- Parent company: Universal Music Group
- Founded: 1964
- Defunct: 1970
- Distributors: Capitol Records Sony Music/Columbia (Pink Floyd catalog)
- Genre: Various
- Country of origin: United States

= Tower Records (record label) =

American record label (1964–1970)

Tower Records was an American record label active from 1964 to 1970. A subsidiary of Capitol Records, Tower often released music by artists who were relatively low-profile in compared to those released on the parent label, including artists—such as The Standells and the Chocolate Watchband—later recognized as "garage bands". For this reason Tower is often associated with the garage rock phenomenon of the 1960s.

==Overview==
Named after Capitol's headquarters building, Tower was formed as a subsidiary to Capitol in 1964. In its early years, it released recordings by British invasion artists like Freddie and the Dreamers, (whose "I'm Telling You Now" became Tower's only No. 1 hit on Billboard) and Tom Jones (only 6 songs recorded in 1963, that were released by Tower on the strength of his hit "It's Not Unusual" two years later in 1965, much to the dismay of the singer, who was actually signed to London subsidiary, Parrot). It also gave Nilsson his first national releases. Tower's first single (No. 101) was "Car Party/Outta Gas" by The Sunrays, a California pop group produced and managed by Murry Wilson, father of Beach Boys Brian, Dennis and Carl.

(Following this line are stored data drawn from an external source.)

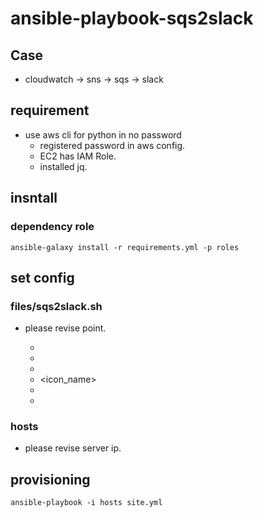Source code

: # ansible-playbook-sqs2slack
## Case
- cloudwatch -> sns -> sqs -> slack

## requirement
- use aws cli for python in no password
    - registered password in aws config.
    - EC2 has IAM Role.
    - installed jq.

## insntall

### dependency role

```
ansible-galaxy install -r requirements.yml -p roles
```

## set config
### files/sqs2slack.sh
- please revise <value> point.
    - <sqs url>
    - <region>
    - <channel name>
    - <icon_name>
    - <slack webhook url>
    - <project name>

### hosts
- please revise server ip.

## provisioning

```
ansible-playbook -i hosts site.yml
```

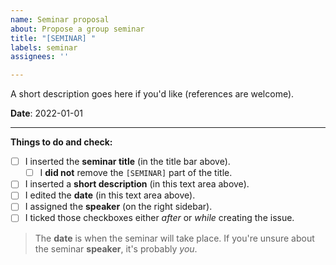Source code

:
 ```yaml
---
name: Seminar proposal
about: Propose a group seminar
title: "[SEMINAR] "
labels: seminar
assignees: ''

---
```


A short description goes here if you'd like (references are welcome).

**Date**: 2022-01-01

---

**Things to do and check:**

- [ ] I inserted the **seminar title** (in the title bar above).
  - [ ] I **did not** remove the `[SEMINAR]` part of the title.
- [ ] I inserted a **short description** (in this text area above).
- [ ] I edited the **date** (in this text area above).
- [ ] I assigned the **speaker** (on the right sidebar).
- [ ] I ticked those checkboxes either *after* or *while* creating the issue.

> The **date** is when the seminar will take place. If you're unsure about the seminar **speaker**, it's probably *you*.
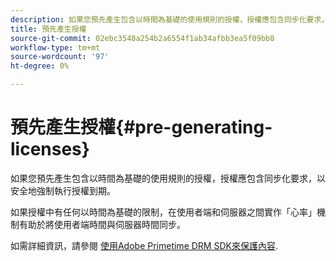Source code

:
 ```yaml
---
description: 如果您預先產生包含以時間為基礎的使用規則的授權，授權應包含同步化要求，以安全地強制執行授權到期。
title: 預先產生授權
source-git-commit: 02ebc3548a254b2a6554f1ab34afbb3ea5f09bb8
workflow-type: tm+mt
source-wordcount: '97'
ht-degree: 0%

---
```


# 預先產生授權{#pre-generating-licenses}

如果您預先產生包含以時間為基礎的使用規則的授權，授權應包含同步化要求，以安全地強制執行授權到期。

如果授權中有任何以時間為基礎的限制，在使用者端和伺服器之間實作「心率」機制有助於將使用者端時間與伺服器時間同步。

如需詳細資訊，請參閱 [使用Adobe Primetime DRM SDK來保護內容](https://helpx.adobe.com/content/dam/help/en/primetime/drm/drm_protecting_content.pdf).
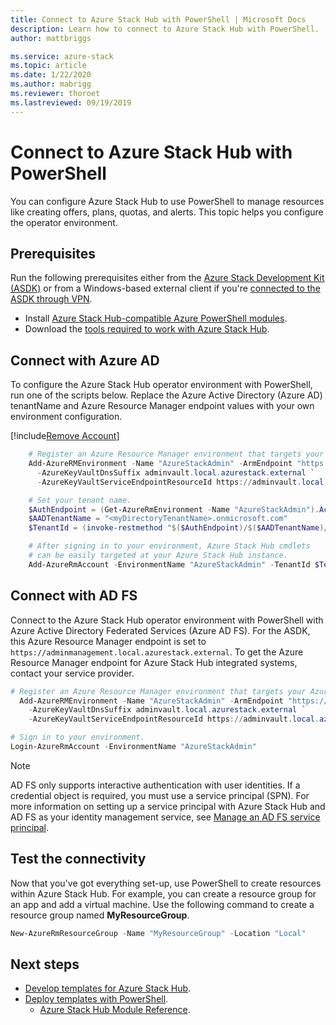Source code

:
 ```yaml
---
title: Connect to Azure Stack Hub with PowerShell | Microsoft Docs
description: Learn how to connect to Azure Stack Hub with PowerShell.
author: mattbriggs

ms.service: azure-stack
ms.topic: article
ms.date: 1/22/2020
ms.author: mabrigg
ms.reviewer: thoroet
ms.lastreviewed: 09/19/2019
---
```


# Connect to Azure Stack Hub with PowerShell

You can configure Azure Stack Hub to use PowerShell to manage resources like creating offers, plans, quotas, and alerts. This topic helps you configure the operator environment.

## Prerequisites

Run the following prerequisites either from the [Azure Stack Development Kit (ASDK)](../asdk/asdk-connect.md#connect-with-rdp) or from a Windows-based external client if you're [connected to the ASDK through VPN](../asdk/asdk-connect.md#connect-with-vpn).

- Install [Azure Stack Hub-compatible Azure PowerShell modules](azure-stack-powershell-install.md).  
- Download the [tools required to work with Azure Stack Hub](azure-stack-powershell-download.md).  

## Connect with Azure AD

To configure the Azure Stack Hub operator environment with PowerShell, run one of the scripts below. Replace the Azure Active Directory (Azure AD) tenantName and Azure Resource Manager endpoint values with your own environment configuration.

[!include[Remove Account](../../includes/remove-account.md)]

```powershell  
    # Register an Azure Resource Manager environment that targets your Azure Stack Hub instance. Get your Azure Resource Manager endpoint value from your service provider.
    Add-AzureRMEnvironment -Name "AzureStackAdmin" -ArmEndpoint "https://adminmanagement.local.azurestack.external" `
      -AzureKeyVaultDnsSuffix adminvault.local.azurestack.external `
      -AzureKeyVaultServiceEndpointResourceId https://adminvault.local.azurestack.external

    # Set your tenant name.
    $AuthEndpoint = (Get-AzureRmEnvironment -Name "AzureStackAdmin").ActiveDirectoryAuthority.TrimEnd('/')
    $AADTenantName = "<myDirectoryTenantName>.onmicrosoft.com"
    $TenantId = (invoke-restmethod "$($AuthEndpoint)/$($AADTenantName)/.well-known/openid-configuration").issuer.TrimEnd('/').Split('/')[-1]

    # After signing in to your environment, Azure Stack Hub cmdlets
    # can be easily targeted at your Azure Stack Hub instance.
    Add-AzureRmAccount -EnvironmentName "AzureStackAdmin" -TenantId $TenantId
```

## Connect with AD FS

Connect to the Azure Stack Hub operator environment with PowerShell with Azure Active Directory Federated Services (Azure AD FS). For the ASDK, this Azure Resource Manager endpoint is set to `https://adminmanagement.local.azurestack.external`. To get the Azure Resource Manager endpoint for Azure Stack Hub integrated systems, contact your service provider.

  ```powershell  
  # Register an Azure Resource Manager environment that targets your Azure Stack Hub instance. Get your Azure Resource Manager endpoint value from your service provider.
    Add-AzureRMEnvironment -Name "AzureStackAdmin" -ArmEndpoint "https://adminmanagement.local.azurestack.external" `
      -AzureKeyVaultDnsSuffix adminvault.local.azurestack.external `
      -AzureKeyVaultServiceEndpointResourceId https://adminvault.local.azurestack.external

  # Sign in to your environment.
  Login-AzureRmAccount -EnvironmentName "AzureStackAdmin"
  ```

> [!Note]  
> AD FS only supports interactive authentication with user identities. If a credential object is required, you must use a service principal (SPN). For more information on setting up a service principal with Azure Stack Hub and AD FS as your identity management service, see [Manage an AD FS service principal](azure-stack-create-service-principals.md#manage-an-ad-fs-service-principal).

## Test the connectivity

Now that you've got everything set-up, use PowerShell to create resources within Azure Stack Hub. For example, you can create a resource group for an app and add a virtual machine. Use the following command to create a resource group named **MyResourceGroup**.

```powershell  
New-AzureRmResourceGroup -Name "MyResourceGroup" -Location "Local"
```

## Next steps

- [Develop templates for Azure Stack Hub](../user/azure-stack-develop-templates.md).
- [Deploy templates with PowerShell](../user/azure-stack-deploy-template-powershell.md).
  - [Azure Stack Hub Module Reference](https://docs.microsoft.com/powershell/azure/azure-stack/overview).
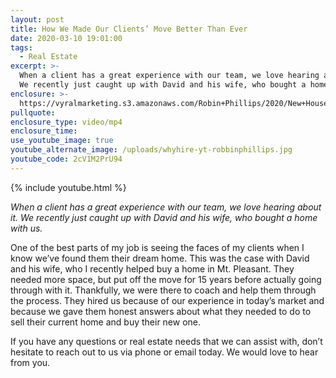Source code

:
 ```yaml
---
layout: post
title: How We Made Our Clients’ Move Better Than Ever
date: 2020-03-10 19:01:00
tags:
  - Real Estate
excerpt: >-
  When a client has a great experience with our team, we love hearing about it.
  We recently just caught up with David and his wife, who bought a home with us.
enclosure: >-
  https://vyralmarketing.s3.amazonaws.com/Robin+Phillips/2020/New+House+Testimonial+v2.mp4
pullquote:
enclosure_type: video/mp4
enclosure_time:
use_youtube_image: true
youtube_alternate_image: /uploads/whyhire-yt-robbinphillips.jpg
youtube_code: 2cV1M2PrU94
---
```


{% include youtube.html %}

*When a client has a great experience with our team, we love hearing about it. We recently just caught up with David and his wife, who bought a home with us.*

One of the best parts of my job is seeing the faces of my clients when I know we’ve found them their dream home. This was the case with David and his wife, who I recently helped buy a home in Mt. Pleasant. They needed more space, but put off the move for 15 years before actually going through with it. Thankfully, we were there to coach and help them through the process. They hired us because of our experience in today’s market and because we gave them honest answers about what they needed to do to sell their current home and buy their new one.&nbsp;

If you have any questions or real estate needs that we can assist with, don’t hesitate to reach out to us via phone or email today. We would love to hear from you.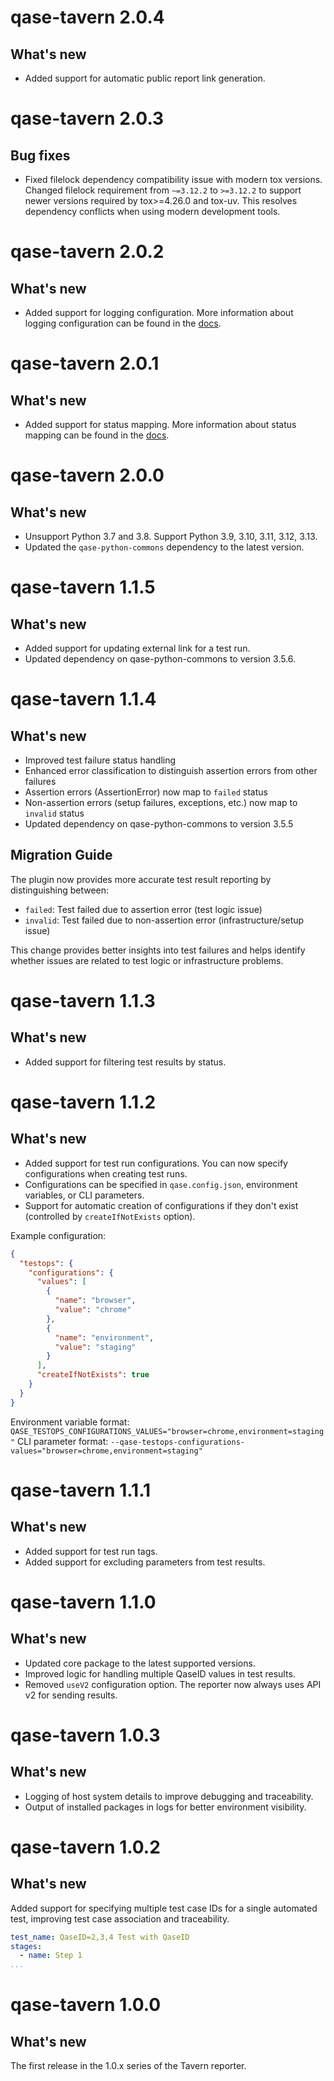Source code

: # qase-tavern 2.0.4

## What's new

- Added support for automatic public report link generation.

# qase-tavern 2.0.3

## Bug fixes

- Fixed filelock dependency compatibility issue with modern tox versions. Changed filelock requirement from `~=3.12.2` to `>=3.12.2` to support newer versions required by tox>=4.26.0 and tox-uv. This resolves dependency conflicts when using modern development tools.

# qase-tavern 2.0.2

## What's new

- Added support for logging configuration. More information about logging configuration can be found in the [docs](../qase-python-commons/docs/LOGGING.md).

# qase-tavern 2.0.1

## What's new

- Added support for status mapping. More information about status mapping can be found in the [docs](../qase-python-commons/docs/STATUS_MAPPING.md).

# qase-tavern 2.0.0

## What's new

- Unsupport Python 3.7 and 3.8. Support Python 3.9, 3.10, 3.11, 3.12, 3.13.
- Updated the `qase-python-commons` dependency to the latest version.

# qase-tavern 1.1.5

## What's new

- Added support for updating external link for a test run.
- Updated dependency on qase-python-commons to version 3.5.6.

# qase-tavern 1.1.4

## What's new

- Improved test failure status handling
- Enhanced error classification to distinguish assertion errors from other failures
- Assertion errors (AssertionError) now map to `failed` status
- Non-assertion errors (setup failures, exceptions, etc.) now map to `invalid` status
- Updated dependency on qase-python-commons to version 3.5.5

## Migration Guide

The plugin now provides more accurate test result reporting by distinguishing between:

- `failed`: Test failed due to assertion error (test logic issue)
- `invalid`: Test failed due to non-assertion error (infrastructure/setup issue)

This change provides better insights into test failures and helps identify whether issues are related to test logic or infrastructure problems.

# qase-tavern 1.1.3

## What's new

- Added support for filtering test results by status.

# qase-tavern 1.1.2

## What's new

- Added support for test run configurations. You can now specify configurations when creating test runs.
- Configurations can be specified in `qase.config.json`, environment variables, or CLI parameters.
- Support for automatic creation of configurations if they don't exist (controlled by `createIfNotExists` option).

Example configuration:

```json
{
  "testops": {
    "configurations": {
      "values": [
        {
          "name": "browser",
          "value": "chrome"
        },
        {
          "name": "environment", 
          "value": "staging"
        }
      ],
      "createIfNotExists": true
    }
  }
}
```

Environment variable format: `QASE_TESTOPS_CONFIGURATIONS_VALUES="browser=chrome,environment=staging"`
CLI parameter format: `--qase-testops-configurations-values="browser=chrome,environment=staging"`

# qase-tavern 1.1.1

## What's new

- Added support for test run tags.
- Added support for excluding parameters from test results.
  
# qase-tavern 1.1.0

## What's new

- Updated core package to the latest supported versions.
- Improved logic for handling multiple QaseID values in test results.
- Removed `useV2` configuration option. The reporter now always uses API v2 for sending results.

# qase-tavern 1.0.3

## What's new

- Logging of host system details to improve debugging and traceability.  
- Output of installed packages in logs for better environment visibility.  

# qase-tavern 1.0.2

## What's new

Added support for specifying multiple test case IDs for a single automated test, improving test case association and
traceability.

```yaml
test_name: QaseID=2,3,4 Test with QaseID
stages:
  - name: Step 1
...
```

# qase-tavern 1.0.0

## What's new

The first release in the 1.0.x series of the Tavern reporter.
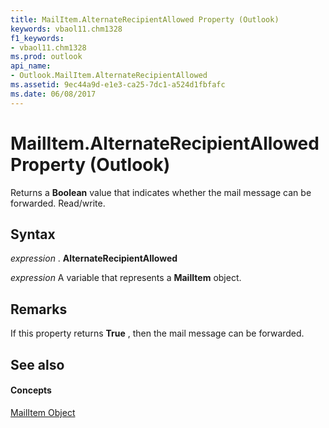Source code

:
 ```yaml
---
title: MailItem.AlternateRecipientAllowed Property (Outlook)
keywords: vbaol11.chm1328
f1_keywords:
- vbaol11.chm1328
ms.prod: outlook
api_name:
- Outlook.MailItem.AlternateRecipientAllowed
ms.assetid: 9ec44a9d-e1e3-ca25-7dc1-a524d1fbfafc
ms.date: 06/08/2017
---
```



# MailItem.AlternateRecipientAllowed Property (Outlook)

Returns a **Boolean** value that indicates whether the mail message can be forwarded. Read/write.


## Syntax

 _expression_ . **AlternateRecipientAllowed**

 _expression_ A variable that represents a **MailItem** object.


## Remarks

If this property returns **True** , then the mail message can be forwarded.


## See also


#### Concepts


[MailItem Object](mailitem-object-outlook.md)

Tower record labels from 1964 to approximately 1968 had a solid brownish-orange color. This design was used for both singles and albums. Starting sometime around late 1968 or early 1969 the design was changed to a multicolored stripe label, and again, the stripe design was used for both singles and albums. The stripe label lasted until Tower ceased operations sometime around 1970. Tower releases have numerous many small variations of label type for stereo and mono releases and re-pressings. Minor label variations also sometimes make it possible to determine which of the three Capitol Records factories manufactured each copy.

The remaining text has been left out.